Has anyone tried it or thought it through more than myself? (as in more than the time it took me to write this post)



****** I've seen a couple posts here about people thinking they could boil beer to concentrate alcohol so before that notion takes over the thread lemme say I will be pitching a new yeast in the above scenario lol
 
you might also try to siphon off the beer under it, then stop with about 3 inches left. not sure if that would work. i'd keg, just in case it doesn't
 
Dump it, nuke all equipment with bleach, and brew again. Seriously. It's a fail.


Well I will commit nuclear warfare on my equipment before moving forward with any other brews FOR SURE. And based on what I've read in most books and posts here it still deserves a taste.

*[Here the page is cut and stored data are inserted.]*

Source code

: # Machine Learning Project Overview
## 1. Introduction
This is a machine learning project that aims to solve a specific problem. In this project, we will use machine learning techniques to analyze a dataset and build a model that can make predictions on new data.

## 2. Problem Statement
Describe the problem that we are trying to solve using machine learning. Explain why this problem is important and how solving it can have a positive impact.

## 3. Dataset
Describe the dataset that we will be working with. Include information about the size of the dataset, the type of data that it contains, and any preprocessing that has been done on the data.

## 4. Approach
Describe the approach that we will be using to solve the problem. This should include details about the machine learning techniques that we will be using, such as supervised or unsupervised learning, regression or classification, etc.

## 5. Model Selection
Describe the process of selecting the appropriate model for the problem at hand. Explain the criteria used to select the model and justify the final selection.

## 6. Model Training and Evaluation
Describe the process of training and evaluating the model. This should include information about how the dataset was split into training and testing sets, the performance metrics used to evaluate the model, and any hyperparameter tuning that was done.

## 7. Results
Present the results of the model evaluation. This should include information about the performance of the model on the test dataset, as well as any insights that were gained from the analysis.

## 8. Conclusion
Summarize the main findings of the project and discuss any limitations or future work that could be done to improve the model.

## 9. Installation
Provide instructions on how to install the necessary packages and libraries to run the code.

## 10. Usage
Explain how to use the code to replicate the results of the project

My take is that I have the capacity to isolate this somewhere far from my other brewing equipment to possibly experiment. In fact I've got 3gallon carboy I generally do cysers in that I could use and put it in the spare bedroom.

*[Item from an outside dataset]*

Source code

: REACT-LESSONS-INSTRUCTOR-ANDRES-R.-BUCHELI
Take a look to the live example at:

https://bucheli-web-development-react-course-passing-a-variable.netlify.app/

I guess my question is more geared towards: Has anyone ever returned a fermented batch to wort as a start over, not necessarilly due to contamination?:drunk:
 
Wow!

I can't believe I'm about to say this but I disagree with Pasedpawn. If you have the equipment available to bottle and set aside then why not try?

Passedpawn's advice is always spot on though so I'm probably missing something.

Maybe it's the rebel in me that says "Go for it!"
 
Thanks Dan & PassedPawn, if I had the 3-4 going like normal I would totally roll into my brew room HazMat style and not even make an attempt to salvage. I just simply don't have anything else to worry about contaminating and (I guess I didn't explain about the group in my post) our homebrewers club has actually moved to doing batches between the 4 of us on the pilot system at our local brewery so it would just be this brew in the house.
 
FYI, I have brett-ed this brew and tossed the dregs from a couple sours as well as racked over some cherries. It actually smelled pretty great still evern though it was ugly as hell. We decided to embrace it and ride it out. Probablly bottle in a month or 2 to let the bacteria run its course. Hopefully we get some pleasant funk.